_DATA IN THIS EXERCISE_
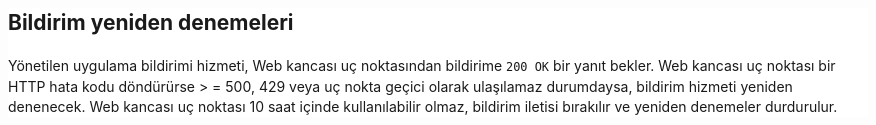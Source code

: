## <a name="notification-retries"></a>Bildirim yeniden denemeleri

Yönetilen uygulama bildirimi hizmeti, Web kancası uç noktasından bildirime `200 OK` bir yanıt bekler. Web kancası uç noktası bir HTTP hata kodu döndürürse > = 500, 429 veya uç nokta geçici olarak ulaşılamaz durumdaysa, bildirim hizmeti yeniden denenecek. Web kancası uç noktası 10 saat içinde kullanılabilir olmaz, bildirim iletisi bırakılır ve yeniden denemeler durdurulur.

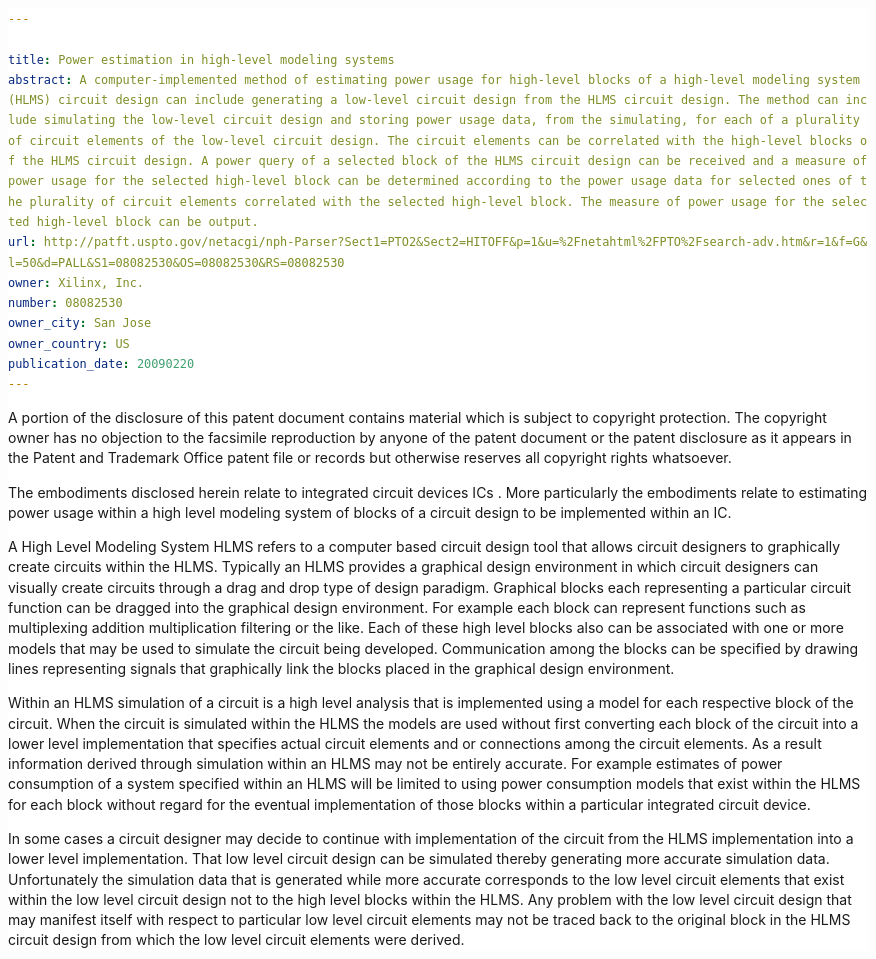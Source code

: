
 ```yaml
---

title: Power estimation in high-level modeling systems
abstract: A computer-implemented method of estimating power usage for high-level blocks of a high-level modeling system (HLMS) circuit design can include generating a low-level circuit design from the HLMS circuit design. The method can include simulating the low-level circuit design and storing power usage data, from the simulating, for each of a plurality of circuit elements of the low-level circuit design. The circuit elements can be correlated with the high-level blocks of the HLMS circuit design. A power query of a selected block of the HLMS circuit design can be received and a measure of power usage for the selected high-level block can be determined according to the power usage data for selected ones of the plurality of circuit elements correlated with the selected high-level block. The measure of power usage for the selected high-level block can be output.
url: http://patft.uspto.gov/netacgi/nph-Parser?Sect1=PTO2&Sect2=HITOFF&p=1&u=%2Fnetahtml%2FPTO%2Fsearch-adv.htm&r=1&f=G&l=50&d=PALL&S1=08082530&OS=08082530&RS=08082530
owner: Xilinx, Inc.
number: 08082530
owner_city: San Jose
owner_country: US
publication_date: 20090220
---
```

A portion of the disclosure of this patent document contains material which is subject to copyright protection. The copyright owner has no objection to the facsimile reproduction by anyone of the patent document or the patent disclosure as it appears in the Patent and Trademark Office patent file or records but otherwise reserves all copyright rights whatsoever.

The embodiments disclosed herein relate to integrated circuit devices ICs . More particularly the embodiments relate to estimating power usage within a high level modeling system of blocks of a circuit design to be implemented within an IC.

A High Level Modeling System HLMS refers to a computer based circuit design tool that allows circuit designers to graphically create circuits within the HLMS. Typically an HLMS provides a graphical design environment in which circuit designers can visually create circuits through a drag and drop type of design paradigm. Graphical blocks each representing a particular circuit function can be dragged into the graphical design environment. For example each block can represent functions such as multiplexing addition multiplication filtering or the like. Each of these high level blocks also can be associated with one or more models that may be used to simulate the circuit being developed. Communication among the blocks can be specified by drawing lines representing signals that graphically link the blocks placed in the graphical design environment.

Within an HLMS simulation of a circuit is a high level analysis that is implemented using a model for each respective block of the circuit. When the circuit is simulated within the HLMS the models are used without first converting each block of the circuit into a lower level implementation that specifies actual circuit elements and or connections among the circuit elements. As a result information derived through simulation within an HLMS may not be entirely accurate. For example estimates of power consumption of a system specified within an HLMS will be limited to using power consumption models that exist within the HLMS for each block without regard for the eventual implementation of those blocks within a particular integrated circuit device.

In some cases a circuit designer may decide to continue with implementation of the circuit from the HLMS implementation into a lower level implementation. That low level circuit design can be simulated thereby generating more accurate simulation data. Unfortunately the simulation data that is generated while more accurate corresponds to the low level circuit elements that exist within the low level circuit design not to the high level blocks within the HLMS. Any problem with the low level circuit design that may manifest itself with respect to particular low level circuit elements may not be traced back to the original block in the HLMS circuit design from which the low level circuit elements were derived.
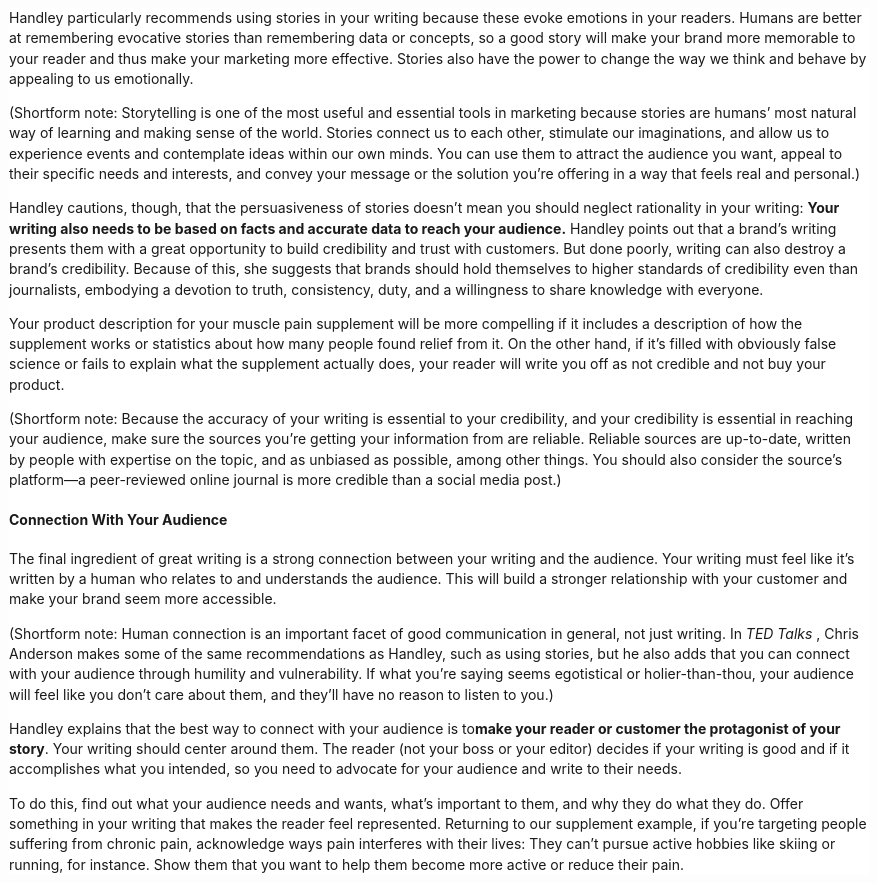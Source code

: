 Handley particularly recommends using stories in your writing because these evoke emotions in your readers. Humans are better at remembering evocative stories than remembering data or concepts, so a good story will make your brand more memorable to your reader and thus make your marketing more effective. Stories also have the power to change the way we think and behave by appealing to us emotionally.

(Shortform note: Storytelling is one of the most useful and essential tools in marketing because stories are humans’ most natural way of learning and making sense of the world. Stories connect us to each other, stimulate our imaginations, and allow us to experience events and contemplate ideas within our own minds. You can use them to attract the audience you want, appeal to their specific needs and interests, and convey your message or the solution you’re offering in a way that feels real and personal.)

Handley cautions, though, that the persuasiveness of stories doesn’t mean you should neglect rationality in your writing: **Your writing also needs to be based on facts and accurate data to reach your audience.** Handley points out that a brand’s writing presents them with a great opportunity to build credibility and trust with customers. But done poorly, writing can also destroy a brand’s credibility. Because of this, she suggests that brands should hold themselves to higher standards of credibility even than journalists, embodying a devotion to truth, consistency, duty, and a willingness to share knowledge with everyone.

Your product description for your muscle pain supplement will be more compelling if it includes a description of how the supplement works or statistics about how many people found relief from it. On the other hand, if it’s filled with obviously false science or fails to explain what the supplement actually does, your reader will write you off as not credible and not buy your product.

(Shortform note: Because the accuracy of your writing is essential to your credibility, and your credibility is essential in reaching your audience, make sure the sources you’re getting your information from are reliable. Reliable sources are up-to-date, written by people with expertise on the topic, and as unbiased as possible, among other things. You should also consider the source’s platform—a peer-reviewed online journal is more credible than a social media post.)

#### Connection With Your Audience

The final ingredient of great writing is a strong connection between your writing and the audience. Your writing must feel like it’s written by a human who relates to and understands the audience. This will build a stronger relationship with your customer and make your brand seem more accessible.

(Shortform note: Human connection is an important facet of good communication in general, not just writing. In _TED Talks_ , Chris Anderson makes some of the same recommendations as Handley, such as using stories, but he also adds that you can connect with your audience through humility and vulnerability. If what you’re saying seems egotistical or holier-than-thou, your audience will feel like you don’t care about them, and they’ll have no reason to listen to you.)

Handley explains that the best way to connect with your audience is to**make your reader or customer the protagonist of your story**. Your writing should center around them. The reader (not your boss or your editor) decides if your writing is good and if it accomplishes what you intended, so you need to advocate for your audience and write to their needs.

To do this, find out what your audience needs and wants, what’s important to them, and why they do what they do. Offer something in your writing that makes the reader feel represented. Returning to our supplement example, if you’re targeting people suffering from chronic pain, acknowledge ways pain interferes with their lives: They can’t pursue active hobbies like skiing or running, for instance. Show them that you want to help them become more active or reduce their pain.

_ABOUT THIS TASK_
Go through the data and show every line where "yeniden" occurs.

_WRITTEN REPLY_
:## <a name="notification-retries"></a>Bildirim yeniden denemeleri
Yönetilen uygulama bildirimi hizmeti, Web kancası uç noktasından bildirime `200 OK` bir yanıt bekler. Web kancası uç noktası bir HTTP hata kodu döndürürse > = 500, 429 veya uç nokta geçici olarak ulaşılamaz durumdaysa, bildirim hizmeti yeniden denenecek. Web kancası uç noktası 10 saat içinde kullanılabilir olmaz, bildirim iletisi bırakılır ve yeniden denemeler durdurulur.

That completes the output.